▶ _DATA FOR THIS TASK_

________________________

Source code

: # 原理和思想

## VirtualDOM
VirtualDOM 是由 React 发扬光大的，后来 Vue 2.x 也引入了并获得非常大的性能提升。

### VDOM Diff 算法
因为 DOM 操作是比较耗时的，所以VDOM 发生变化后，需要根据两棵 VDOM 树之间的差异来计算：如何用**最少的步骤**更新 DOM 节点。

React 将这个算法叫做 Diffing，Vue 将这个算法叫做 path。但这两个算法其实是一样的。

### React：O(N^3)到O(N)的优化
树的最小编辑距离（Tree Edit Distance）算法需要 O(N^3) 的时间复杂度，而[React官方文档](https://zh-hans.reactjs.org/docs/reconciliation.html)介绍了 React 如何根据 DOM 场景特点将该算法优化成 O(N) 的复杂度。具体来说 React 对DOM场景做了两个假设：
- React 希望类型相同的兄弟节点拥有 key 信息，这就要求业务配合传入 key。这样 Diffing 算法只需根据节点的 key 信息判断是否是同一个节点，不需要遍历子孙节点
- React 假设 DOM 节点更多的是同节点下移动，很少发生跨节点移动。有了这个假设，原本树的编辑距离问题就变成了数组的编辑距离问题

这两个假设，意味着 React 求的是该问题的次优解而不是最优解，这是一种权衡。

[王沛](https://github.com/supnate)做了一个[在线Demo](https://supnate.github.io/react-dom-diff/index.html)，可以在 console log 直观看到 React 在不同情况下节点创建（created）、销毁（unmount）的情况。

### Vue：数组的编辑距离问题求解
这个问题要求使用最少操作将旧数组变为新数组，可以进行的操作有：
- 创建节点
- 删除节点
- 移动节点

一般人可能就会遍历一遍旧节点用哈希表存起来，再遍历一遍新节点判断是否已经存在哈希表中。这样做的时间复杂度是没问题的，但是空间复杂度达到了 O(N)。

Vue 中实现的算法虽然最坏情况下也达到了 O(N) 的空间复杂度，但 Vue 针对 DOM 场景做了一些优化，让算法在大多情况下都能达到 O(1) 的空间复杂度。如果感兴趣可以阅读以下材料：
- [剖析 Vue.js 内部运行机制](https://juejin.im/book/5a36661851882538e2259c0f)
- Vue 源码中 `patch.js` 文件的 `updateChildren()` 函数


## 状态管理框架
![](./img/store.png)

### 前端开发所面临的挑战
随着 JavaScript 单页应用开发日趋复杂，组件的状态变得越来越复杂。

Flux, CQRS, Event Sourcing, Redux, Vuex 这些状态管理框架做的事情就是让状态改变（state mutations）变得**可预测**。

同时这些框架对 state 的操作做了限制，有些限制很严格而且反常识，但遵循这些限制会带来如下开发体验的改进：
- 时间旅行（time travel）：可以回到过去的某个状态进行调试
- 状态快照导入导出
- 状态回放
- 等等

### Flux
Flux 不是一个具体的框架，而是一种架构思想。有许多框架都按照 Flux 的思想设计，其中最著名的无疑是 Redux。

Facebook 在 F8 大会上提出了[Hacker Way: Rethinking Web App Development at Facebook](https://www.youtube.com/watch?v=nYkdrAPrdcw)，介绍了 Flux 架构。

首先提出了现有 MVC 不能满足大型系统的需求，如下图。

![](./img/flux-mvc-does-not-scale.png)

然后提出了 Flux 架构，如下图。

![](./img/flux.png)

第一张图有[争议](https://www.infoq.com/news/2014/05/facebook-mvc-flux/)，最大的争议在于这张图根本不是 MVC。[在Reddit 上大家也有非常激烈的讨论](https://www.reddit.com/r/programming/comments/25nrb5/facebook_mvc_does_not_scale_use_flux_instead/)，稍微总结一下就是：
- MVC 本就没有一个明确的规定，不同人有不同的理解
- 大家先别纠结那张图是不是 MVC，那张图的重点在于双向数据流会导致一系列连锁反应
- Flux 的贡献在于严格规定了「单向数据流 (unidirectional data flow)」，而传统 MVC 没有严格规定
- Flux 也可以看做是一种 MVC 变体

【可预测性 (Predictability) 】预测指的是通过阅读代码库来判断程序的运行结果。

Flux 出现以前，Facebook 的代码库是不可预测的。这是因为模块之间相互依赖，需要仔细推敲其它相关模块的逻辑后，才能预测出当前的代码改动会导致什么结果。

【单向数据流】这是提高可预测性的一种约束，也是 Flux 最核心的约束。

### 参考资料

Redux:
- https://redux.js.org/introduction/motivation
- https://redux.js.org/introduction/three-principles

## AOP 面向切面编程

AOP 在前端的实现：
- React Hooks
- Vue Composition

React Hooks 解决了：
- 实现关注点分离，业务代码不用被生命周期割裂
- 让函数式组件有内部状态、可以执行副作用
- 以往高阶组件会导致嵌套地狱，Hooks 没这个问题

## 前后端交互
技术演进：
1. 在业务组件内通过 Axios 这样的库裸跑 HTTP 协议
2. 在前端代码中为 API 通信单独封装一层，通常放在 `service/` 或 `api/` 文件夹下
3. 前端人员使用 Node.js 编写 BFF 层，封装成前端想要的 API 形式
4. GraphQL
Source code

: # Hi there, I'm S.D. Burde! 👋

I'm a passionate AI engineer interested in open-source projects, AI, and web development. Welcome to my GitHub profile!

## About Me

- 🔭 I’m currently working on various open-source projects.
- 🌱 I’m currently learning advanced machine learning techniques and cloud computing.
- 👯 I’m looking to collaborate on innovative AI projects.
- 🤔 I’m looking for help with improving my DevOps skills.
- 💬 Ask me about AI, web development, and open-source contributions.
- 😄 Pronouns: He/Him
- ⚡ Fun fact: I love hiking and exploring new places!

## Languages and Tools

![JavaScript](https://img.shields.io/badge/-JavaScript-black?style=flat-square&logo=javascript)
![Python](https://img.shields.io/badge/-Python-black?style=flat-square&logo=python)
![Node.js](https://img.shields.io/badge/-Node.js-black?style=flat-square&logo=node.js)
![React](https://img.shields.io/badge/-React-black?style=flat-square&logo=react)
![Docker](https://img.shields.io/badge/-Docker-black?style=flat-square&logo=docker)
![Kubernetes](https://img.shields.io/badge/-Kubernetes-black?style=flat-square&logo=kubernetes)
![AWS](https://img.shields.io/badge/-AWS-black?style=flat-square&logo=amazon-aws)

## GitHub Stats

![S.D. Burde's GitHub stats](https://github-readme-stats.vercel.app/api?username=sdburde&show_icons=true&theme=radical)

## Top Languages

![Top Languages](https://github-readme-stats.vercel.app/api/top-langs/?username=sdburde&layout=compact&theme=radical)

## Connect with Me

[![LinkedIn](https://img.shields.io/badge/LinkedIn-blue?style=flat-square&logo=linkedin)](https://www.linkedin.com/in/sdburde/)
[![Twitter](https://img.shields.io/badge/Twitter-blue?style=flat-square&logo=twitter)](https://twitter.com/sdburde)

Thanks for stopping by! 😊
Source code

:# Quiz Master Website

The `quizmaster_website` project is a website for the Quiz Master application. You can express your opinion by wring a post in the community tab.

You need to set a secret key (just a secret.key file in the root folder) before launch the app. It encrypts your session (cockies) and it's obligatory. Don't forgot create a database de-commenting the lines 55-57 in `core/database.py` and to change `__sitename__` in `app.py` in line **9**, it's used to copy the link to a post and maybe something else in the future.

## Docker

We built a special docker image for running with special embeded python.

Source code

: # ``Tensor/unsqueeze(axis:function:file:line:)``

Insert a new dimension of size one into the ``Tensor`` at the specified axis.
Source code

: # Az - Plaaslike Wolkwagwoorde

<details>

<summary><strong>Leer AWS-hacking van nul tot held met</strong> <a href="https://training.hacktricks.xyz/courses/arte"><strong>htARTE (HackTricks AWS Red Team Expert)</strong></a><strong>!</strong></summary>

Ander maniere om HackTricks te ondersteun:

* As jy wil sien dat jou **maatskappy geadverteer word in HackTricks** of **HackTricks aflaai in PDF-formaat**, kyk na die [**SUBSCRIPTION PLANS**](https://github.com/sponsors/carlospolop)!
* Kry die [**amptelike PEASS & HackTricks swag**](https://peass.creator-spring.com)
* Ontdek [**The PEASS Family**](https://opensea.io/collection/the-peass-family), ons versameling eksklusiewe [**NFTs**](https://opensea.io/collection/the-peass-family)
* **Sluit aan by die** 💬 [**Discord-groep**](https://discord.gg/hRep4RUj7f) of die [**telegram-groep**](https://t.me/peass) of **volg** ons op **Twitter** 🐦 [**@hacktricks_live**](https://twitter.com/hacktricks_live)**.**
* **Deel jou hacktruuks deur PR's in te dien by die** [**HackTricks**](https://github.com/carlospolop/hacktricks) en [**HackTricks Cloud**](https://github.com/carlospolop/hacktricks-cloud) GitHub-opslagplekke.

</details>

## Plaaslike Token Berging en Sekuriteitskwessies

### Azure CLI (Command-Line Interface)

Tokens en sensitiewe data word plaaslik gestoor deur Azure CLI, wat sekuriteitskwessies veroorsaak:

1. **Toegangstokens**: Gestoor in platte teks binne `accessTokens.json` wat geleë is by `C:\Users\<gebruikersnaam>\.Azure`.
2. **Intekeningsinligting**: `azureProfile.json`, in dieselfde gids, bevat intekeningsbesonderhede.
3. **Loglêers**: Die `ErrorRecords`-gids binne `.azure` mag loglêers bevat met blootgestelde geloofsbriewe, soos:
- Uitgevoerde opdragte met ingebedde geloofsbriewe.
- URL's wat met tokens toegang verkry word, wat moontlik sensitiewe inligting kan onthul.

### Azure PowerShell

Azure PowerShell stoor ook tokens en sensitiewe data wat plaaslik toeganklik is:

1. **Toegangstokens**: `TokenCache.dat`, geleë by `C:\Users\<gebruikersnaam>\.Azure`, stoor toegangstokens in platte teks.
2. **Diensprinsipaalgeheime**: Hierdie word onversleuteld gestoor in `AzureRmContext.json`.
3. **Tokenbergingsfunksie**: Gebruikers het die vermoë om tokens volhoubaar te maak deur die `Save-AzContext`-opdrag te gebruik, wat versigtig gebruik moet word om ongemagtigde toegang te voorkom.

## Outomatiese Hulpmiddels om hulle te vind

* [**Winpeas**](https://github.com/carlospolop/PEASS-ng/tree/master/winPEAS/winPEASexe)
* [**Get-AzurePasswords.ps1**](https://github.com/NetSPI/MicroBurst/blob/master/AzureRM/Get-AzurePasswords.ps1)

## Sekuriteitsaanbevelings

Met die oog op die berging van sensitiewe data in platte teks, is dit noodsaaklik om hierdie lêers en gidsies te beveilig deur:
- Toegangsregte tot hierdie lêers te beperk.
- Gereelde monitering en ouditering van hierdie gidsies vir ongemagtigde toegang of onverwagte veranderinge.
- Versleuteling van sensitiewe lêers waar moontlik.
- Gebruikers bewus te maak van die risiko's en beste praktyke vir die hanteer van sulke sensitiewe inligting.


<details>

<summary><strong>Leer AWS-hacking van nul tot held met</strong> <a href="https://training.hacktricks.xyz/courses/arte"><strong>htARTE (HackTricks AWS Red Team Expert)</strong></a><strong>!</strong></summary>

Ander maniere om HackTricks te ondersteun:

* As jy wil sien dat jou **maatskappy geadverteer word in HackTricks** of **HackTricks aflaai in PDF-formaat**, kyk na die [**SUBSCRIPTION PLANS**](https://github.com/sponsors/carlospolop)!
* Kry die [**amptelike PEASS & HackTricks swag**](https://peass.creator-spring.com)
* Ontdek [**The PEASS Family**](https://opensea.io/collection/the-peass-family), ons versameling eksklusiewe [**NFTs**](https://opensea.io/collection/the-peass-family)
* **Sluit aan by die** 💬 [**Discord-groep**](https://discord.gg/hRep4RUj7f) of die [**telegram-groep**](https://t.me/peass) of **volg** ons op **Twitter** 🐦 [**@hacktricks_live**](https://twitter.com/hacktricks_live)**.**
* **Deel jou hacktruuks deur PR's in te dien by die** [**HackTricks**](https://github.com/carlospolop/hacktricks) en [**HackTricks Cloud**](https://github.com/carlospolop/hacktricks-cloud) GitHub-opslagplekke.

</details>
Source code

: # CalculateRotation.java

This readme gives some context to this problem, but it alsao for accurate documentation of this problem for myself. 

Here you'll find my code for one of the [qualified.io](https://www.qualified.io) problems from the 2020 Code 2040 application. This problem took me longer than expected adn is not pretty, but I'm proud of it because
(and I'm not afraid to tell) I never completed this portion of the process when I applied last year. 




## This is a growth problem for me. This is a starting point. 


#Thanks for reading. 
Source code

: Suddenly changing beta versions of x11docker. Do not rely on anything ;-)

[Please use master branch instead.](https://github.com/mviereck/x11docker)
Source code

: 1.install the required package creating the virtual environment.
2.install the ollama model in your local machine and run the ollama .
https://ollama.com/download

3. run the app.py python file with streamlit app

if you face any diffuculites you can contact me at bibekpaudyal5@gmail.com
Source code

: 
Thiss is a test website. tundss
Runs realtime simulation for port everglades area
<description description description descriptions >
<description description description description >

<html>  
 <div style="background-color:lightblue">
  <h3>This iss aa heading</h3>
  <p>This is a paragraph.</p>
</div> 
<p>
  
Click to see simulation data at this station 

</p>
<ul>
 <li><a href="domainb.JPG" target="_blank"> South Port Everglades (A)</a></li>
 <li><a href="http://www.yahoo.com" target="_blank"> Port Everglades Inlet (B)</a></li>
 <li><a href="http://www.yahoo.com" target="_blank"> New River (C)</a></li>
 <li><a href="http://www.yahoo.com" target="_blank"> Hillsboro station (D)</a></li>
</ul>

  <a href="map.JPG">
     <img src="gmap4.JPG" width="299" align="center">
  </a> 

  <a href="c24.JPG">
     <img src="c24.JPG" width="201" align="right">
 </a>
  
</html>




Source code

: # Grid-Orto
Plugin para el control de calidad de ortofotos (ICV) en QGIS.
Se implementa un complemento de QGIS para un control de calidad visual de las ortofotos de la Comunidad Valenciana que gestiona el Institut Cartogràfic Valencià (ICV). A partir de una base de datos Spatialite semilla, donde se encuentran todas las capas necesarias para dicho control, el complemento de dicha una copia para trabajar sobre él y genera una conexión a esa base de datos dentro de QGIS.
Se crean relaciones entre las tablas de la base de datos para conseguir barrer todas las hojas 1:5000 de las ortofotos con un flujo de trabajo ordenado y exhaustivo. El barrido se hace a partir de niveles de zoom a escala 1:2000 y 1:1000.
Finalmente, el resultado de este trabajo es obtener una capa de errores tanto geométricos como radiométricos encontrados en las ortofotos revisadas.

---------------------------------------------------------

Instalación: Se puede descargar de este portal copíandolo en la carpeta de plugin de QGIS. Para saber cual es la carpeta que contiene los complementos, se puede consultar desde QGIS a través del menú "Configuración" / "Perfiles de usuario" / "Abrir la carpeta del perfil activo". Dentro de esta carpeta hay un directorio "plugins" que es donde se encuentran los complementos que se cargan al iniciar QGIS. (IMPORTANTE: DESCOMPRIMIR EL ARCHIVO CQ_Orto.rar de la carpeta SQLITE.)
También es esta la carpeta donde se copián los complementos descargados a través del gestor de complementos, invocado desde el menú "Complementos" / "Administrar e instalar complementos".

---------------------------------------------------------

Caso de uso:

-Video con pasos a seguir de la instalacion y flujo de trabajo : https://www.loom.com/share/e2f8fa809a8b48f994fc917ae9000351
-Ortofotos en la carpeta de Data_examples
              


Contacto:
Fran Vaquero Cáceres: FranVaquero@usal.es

________________________

▶ _TASK TO COMPLETE_
Starting with the first line of the data above, copy each line exactly until you reach the line with "### React：O(N^3)到O(N)的优化"; include that line as well.

▶ _ANSWER BOX_
Source code

: # 原理和思想

## VirtualDOM
VirtualDOM 是由 React 发扬光大的，后来 Vue 2.x 也引入了并获得非常大的性能提升。

### VDOM Diff 算法
因为 DOM 操作是比较耗时的，所以VDOM 发生变化后，需要根据两棵 VDOM 树之间的差异来计算：如何用**最少的步骤**更新 DOM 节点。

React 将这个算法叫做 Diffing，Vue 将这个算法叫做 path。但这两个算法其实是一样的。

### React：O(N^3)到O(N)的优化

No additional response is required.